A load Q is applied to the pulley C, which can roll on the cable ACB. The pulley is held in position shown by a second cable CAD, which passes over the pulley A and supports a load P. Knowing that P=750N, determine
a) the tension in cable ACB
and
b) the magnitude of load Q

Homework Equations


Using cos and sin rules...?

The Attempt at a Solution


I drew a free body diagram around C, with Q going down, a cable going to the right 25 degrees above the horizontal and a cable going to the left 55 degrees above the horizontal.
The cable on the left i assumed to be 750N.
So the sum of the forces along the X axis is (Tension of ACB)cos25-750cos55=0 and T came out to equal 474.7N.
The sum of the forces along the Y axis is (Tension of ACB)sin25+750sin55-Q=0 and I got Q to equal 241.6N
The answers came out to be in the kiloNewtons.

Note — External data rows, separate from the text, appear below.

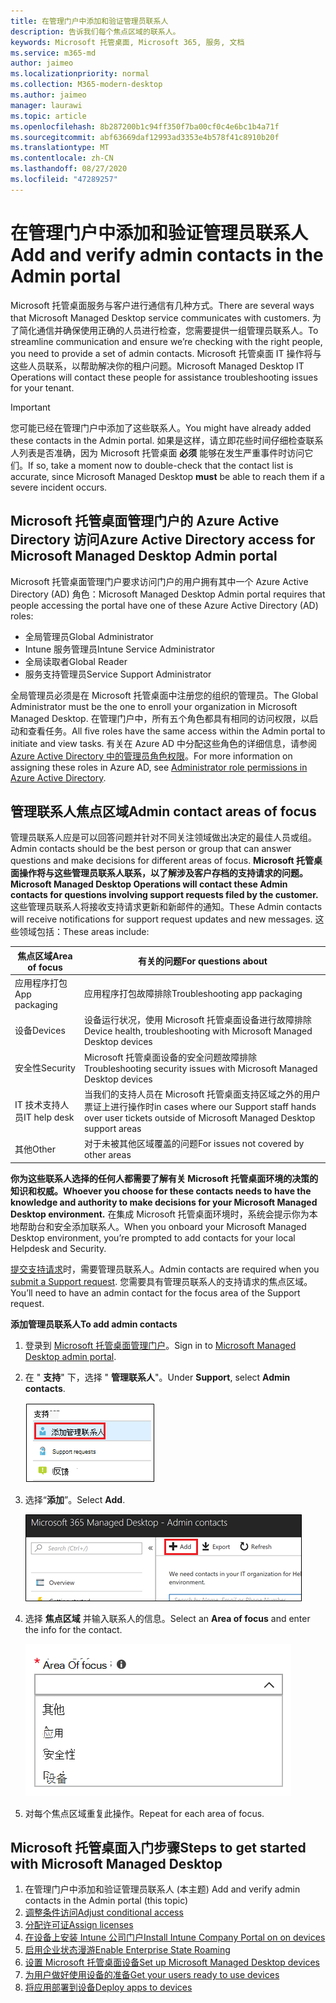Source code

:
 ```yaml
---
title: 在管理门户中添加和验证管理员联系人
description: 告诉我们每个焦点区域的联系人。
keywords: Microsoft 托管桌面, Microsoft 365, 服务, 文档
ms.service: m365-md
author: jaimeo
ms.localizationpriority: normal
ms.collection: M365-modern-desktop
ms.author: jaimeo
manager: laurawi
ms.topic: article
ms.openlocfilehash: 8b287200b1c94ff350f7ba00cf0c4e6bc1b4a71f
ms.sourcegitcommit: abf63669daf12993ad3353e4b578f41c8910b20f
ms.translationtype: MT
ms.contentlocale: zh-CN
ms.lasthandoff: 08/27/2020
ms.locfileid: "47289257"
---
```

# <a name="add-and-verify-admin-contacts-in-the-admin-portal"></a><span data-ttu-id="418a0-104">在管理门户中添加和验证管理员联系人</span><span class="sxs-lookup"><span data-stu-id="418a0-104">Add and verify admin contacts in the Admin portal</span></span>

<span data-ttu-id="418a0-105">Microsoft 托管桌面服务与客户进行通信有几种方式。</span><span class="sxs-lookup"><span data-stu-id="418a0-105">There are several ways that Microsoft Managed Desktop service communicates with customers.</span></span> <span data-ttu-id="418a0-106">为了简化通信并确保使用正确的人员进行检查，您需要提供一组管理员联系人。</span><span class="sxs-lookup"><span data-stu-id="418a0-106">To streamline communication and ensure we’re checking with the right people, you need to provide a set of admin contacts.</span></span> <span data-ttu-id="418a0-107">Microsoft 托管桌面 IT 操作将与这些人员联系，以帮助解决你的租户问题。</span><span class="sxs-lookup"><span data-stu-id="418a0-107">Microsoft Managed Desktop IT Operations will contact these people for assistance troubleshooting issues for your tenant.</span></span>

> [!IMPORTANT]
> <span data-ttu-id="418a0-108">您可能已经在管理门户中添加了这些联系人。</span><span class="sxs-lookup"><span data-stu-id="418a0-108">You might have already added these contacts in the Admin portal.</span></span> <span data-ttu-id="418a0-109">如果是这样，请立即花些时间仔细检查联系人列表是否准确，因为 Microsoft 托管桌面 **必须** 能够在发生严重事件时访问它们。</span><span class="sxs-lookup"><span data-stu-id="418a0-109">If so, take a moment now to double-check that the contact list is accurate, since Microsoft Managed Desktop **must** be able to reach them if a severe incident occurs.</span></span>

## <a name="azure-active-directory-access-for-microsoft-managed-desktop-admin-portal"></a><span data-ttu-id="418a0-110">Microsoft 托管桌面管理门户的 Azure Active Directory 访问</span><span class="sxs-lookup"><span data-stu-id="418a0-110">Azure Active Directory access for Microsoft Managed Desktop Admin portal</span></span>

<span data-ttu-id="418a0-111">Microsoft 托管桌面管理门户要求访问门户的用户拥有其中一个 Azure Active Directory (AD) 角色：</span><span class="sxs-lookup"><span data-stu-id="418a0-111">Microsoft Managed Desktop Admin portal requires that people accessing the portal have one of these Azure Active Directory (AD) roles:</span></span>
- <span data-ttu-id="418a0-112">全局管理员</span><span class="sxs-lookup"><span data-stu-id="418a0-112">Global Administrator</span></span>
- <span data-ttu-id="418a0-113">Intune 服务管理员</span><span class="sxs-lookup"><span data-stu-id="418a0-113">Intune Service Administrator</span></span>
- <span data-ttu-id="418a0-114">全局读取者</span><span class="sxs-lookup"><span data-stu-id="418a0-114">Global Reader</span></span>
- <span data-ttu-id="418a0-115">服务支持管理员</span><span class="sxs-lookup"><span data-stu-id="418a0-115">Service Support Administrator</span></span>

<span data-ttu-id="418a0-116">全局管理员必须是在 Microsoft 托管桌面中注册您的组织的管理员。</span><span class="sxs-lookup"><span data-stu-id="418a0-116">The Global Administrator must be the one to enroll your organization in Microsoft Managed Desktop.</span></span> <span data-ttu-id="418a0-117">在管理门户中，所有五个角色都具有相同的访问权限，以启动和查看任务。</span><span class="sxs-lookup"><span data-stu-id="418a0-117">All five roles have the same access within the Admin portal to initiate and view tasks.</span></span> <span data-ttu-id="418a0-118">有关在 Azure AD 中分配这些角色的详细信息，请参阅 [Azure Active Directory 中的管理员角色权限](https://docs.microsoft.com/azure/active-directory/users-groups-roles/directory-assign-admin-roles)。</span><span class="sxs-lookup"><span data-stu-id="418a0-118">For more information on assigning these roles in Azure AD, see [Administrator role permissions in Azure Active Directory](https://docs.microsoft.com/azure/active-directory/users-groups-roles/directory-assign-admin-roles).</span></span> 

## <a name="admin-contact-areas-of-focus"></a><span data-ttu-id="418a0-119">管理联系人焦点区域</span><span class="sxs-lookup"><span data-stu-id="418a0-119">Admin contact areas of focus</span></span>

<span data-ttu-id="418a0-120">管理员联系人应是可以回答问题并针对不同关注领域做出决定的最佳人员或组。</span><span class="sxs-lookup"><span data-stu-id="418a0-120">Admin contacts should be the best person or group that can answer questions and make decisions for different areas of focus.</span></span> <span data-ttu-id="418a0-121">**Microsoft 托管桌面操作将与这些管理员联系人联系，以了解涉及客户存档的支持请求的问题。**</span><span class="sxs-lookup"><span data-stu-id="418a0-121">**Microsoft Managed Desktop Operations will contact these Admin contacts for questions involving support requests filed by the customer.**</span></span> <span data-ttu-id="418a0-122">这些管理员联系人将接收支持请求更新和新邮件的通知。</span><span class="sxs-lookup"><span data-stu-id="418a0-122">These Admin contacts will receive notifications for support request updates and new messages.</span></span> <span data-ttu-id="418a0-123">这些领域包括：</span><span class="sxs-lookup"><span data-stu-id="418a0-123">These areas include:</span></span>

<span data-ttu-id="418a0-124">焦点区域</span><span class="sxs-lookup"><span data-stu-id="418a0-124">Area of focus</span></span> | <span data-ttu-id="418a0-125">有关的问题</span><span class="sxs-lookup"><span data-stu-id="418a0-125">For questions about</span></span>
--- | ---
<span data-ttu-id="418a0-126">应用程序打包</span><span class="sxs-lookup"><span data-stu-id="418a0-126">App packaging</span></span> | <span data-ttu-id="418a0-127">应用程序打包故障排除</span><span class="sxs-lookup"><span data-stu-id="418a0-127">Troubleshooting app packaging</span></span>
<span data-ttu-id="418a0-128">设备</span><span class="sxs-lookup"><span data-stu-id="418a0-128">Devices</span></span> | <span data-ttu-id="418a0-129">设备运行状况，使用 Microsoft 托管桌面设备进行故障排除</span><span class="sxs-lookup"><span data-stu-id="418a0-129">Device health, troubleshooting with Microsoft Managed Desktop devices</span></span>
<span data-ttu-id="418a0-130">安全性</span><span class="sxs-lookup"><span data-stu-id="418a0-130">Security</span></span> | <span data-ttu-id="418a0-131">Microsoft 托管桌面设备的安全问题故障排除</span><span class="sxs-lookup"><span data-stu-id="418a0-131">Troubleshooting security issues with Microsoft Managed Desktop devices</span></span>
<span data-ttu-id="418a0-132">IT 技术支持人员</span><span class="sxs-lookup"><span data-stu-id="418a0-132">IT help desk</span></span> | <span data-ttu-id="418a0-133">当我们的支持人员在 Microsoft 托管桌面支持区域之外的用户票证上进行操作时</span><span class="sxs-lookup"><span data-stu-id="418a0-133">in cases where our Support staff hands over user tickets outside of Microsoft Managed Desktop support areas</span></span> 
<span data-ttu-id="418a0-134">其他</span><span class="sxs-lookup"><span data-stu-id="418a0-134">Other</span></span> | <span data-ttu-id="418a0-135">对于未被其他区域覆盖的问题</span><span class="sxs-lookup"><span data-stu-id="418a0-135">For issues not covered by other areas</span></span>

<span data-ttu-id="418a0-136">**你为这些联系人选择的任何人都需要了解有关 Microsoft 托管桌面环境的决策的知识和权威。**</span><span class="sxs-lookup"><span data-stu-id="418a0-136">**Whoever you choose for these contacts needs to have the knowledge and authority to make decisions for your Microsoft Managed Desktop environment.**</span></span> <span data-ttu-id="418a0-137">在集成 Microsoft 托管桌面环境时，系统会提示你为本地帮助台和安全添加联系人。</span><span class="sxs-lookup"><span data-stu-id="418a0-137">When you onboard your Microsoft Managed Desktop environment, you’re prompted to add contacts for your local Helpdesk and Security.</span></span> 

<span data-ttu-id="418a0-138">[提交支持请求](../service-description/support.md)时，需要管理员联系人。</span><span class="sxs-lookup"><span data-stu-id="418a0-138">Admin contacts are required when you [submit a Support request](../service-description/support.md).</span></span> <span data-ttu-id="418a0-139">您需要具有管理员联系人的支持请求的焦点区域。</span><span class="sxs-lookup"><span data-stu-id="418a0-139">You’ll need to have an admin contact for the focus area of the Support request.</span></span> 

<span data-ttu-id="418a0-140">**添加管理员联系人**</span><span class="sxs-lookup"><span data-stu-id="418a0-140">**To add admin contacts**</span></span>

1.  <span data-ttu-id="418a0-141">登录到 [Microsoft 托管桌面管理门户](https://aka.ms/mwaasportal)。</span><span class="sxs-lookup"><span data-stu-id="418a0-141">Sign in to [Microsoft Managed Desktop admin portal](https://aka.ms/mwaasportal).</span></span> 

2.  <span data-ttu-id="418a0-142">在 " **支持**" 下，选择 " **管理联系人**"。</span><span class="sxs-lookup"><span data-stu-id="418a0-142">Under **Support**, select **Admin contacts**.</span></span> 

    ![支持菜单，在所选顶部附近为管理员联系人](../../media/admincontacts.png)

3. <span data-ttu-id="418a0-144">选择“**添加**”。</span><span class="sxs-lookup"><span data-stu-id="418a0-144">Select **Add**.</span></span>

    !["管理门户"、"添加" 按钮（位于 "导出" 和 "刷新" 的左侧）](../../media/adminadd.png)

4.  <span data-ttu-id="418a0-146">选择 **焦点区域** 并输入联系人的信息。</span><span class="sxs-lookup"><span data-stu-id="418a0-146">Select an **Area of focus** and enter the info for the contact.</span></span> 

    ![焦点区域的列表，如其他、应用程序和安全性](../../media/areaoffocus.png)

5. <span data-ttu-id="418a0-148">对每个焦点区域重复此操作。</span><span class="sxs-lookup"><span data-stu-id="418a0-148">Repeat for each area of focus.</span></span> 

## <a name="steps-to-get-started-with-microsoft-managed-desktop"></a><span data-ttu-id="418a0-149">Microsoft 托管桌面入门步骤</span><span class="sxs-lookup"><span data-stu-id="418a0-149">Steps to get started with Microsoft Managed Desktop</span></span>

1. <span data-ttu-id="418a0-150">在管理门户中添加和验证管理员联系人 (本主题) </span><span class="sxs-lookup"><span data-stu-id="418a0-150">Add and verify admin contacts in the Admin portal (this topic)</span></span>
2. [<span data-ttu-id="418a0-151">调整条件访问</span><span class="sxs-lookup"><span data-stu-id="418a0-151">Adjust conditional access</span></span>](conditional-access.md)
3. [<span data-ttu-id="418a0-152">分配许可证</span><span class="sxs-lookup"><span data-stu-id="418a0-152">Assign licenses</span></span>](assign-licenses.md)
4. [<span data-ttu-id="418a0-153">在设备上安装 Intune 公司门户</span><span class="sxs-lookup"><span data-stu-id="418a0-153">Install Intune Company Portal on on devices</span></span>](company-portal.md)
5. [<span data-ttu-id="418a0-154">启用企业状态漫游</span><span class="sxs-lookup"><span data-stu-id="418a0-154">Enable Enterprise State Roaming</span></span>](enterprise-state-roaming.md)
6. [<span data-ttu-id="418a0-155">设置 Microsoft 托管桌面设备</span><span class="sxs-lookup"><span data-stu-id="418a0-155">Set up Microsoft Managed Desktop devices</span></span>](set-up-devices.md)
7. [<span data-ttu-id="418a0-156">为用户做好使用设备的准备</span><span class="sxs-lookup"><span data-stu-id="418a0-156">Get your users ready to use devices</span></span>](get-started-devices.md)
8. [<span data-ttu-id="418a0-157">将应用部署到设备</span><span class="sxs-lookup"><span data-stu-id="418a0-157">Deploy apps to devices</span></span>](deploy-apps.md)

I also tried another way after finding out my answers were completely off. If it is 750N down, then the cable going from C to A would equal 915.6N (CA = 750/sin55). Using 915.6 as the force for my left cable on my free body diagram, the sum of the forces along the X axis is (Tension of ACB)cos25-915.6cos55=0 and the Tension came out to be 579.5N.
The sum of the forces along the Y axis is 579.5sin25+915.6sin55-Q=0 and Q=994.9N. These answers were also wrong.

So please, can anyone direct me in the correct direction?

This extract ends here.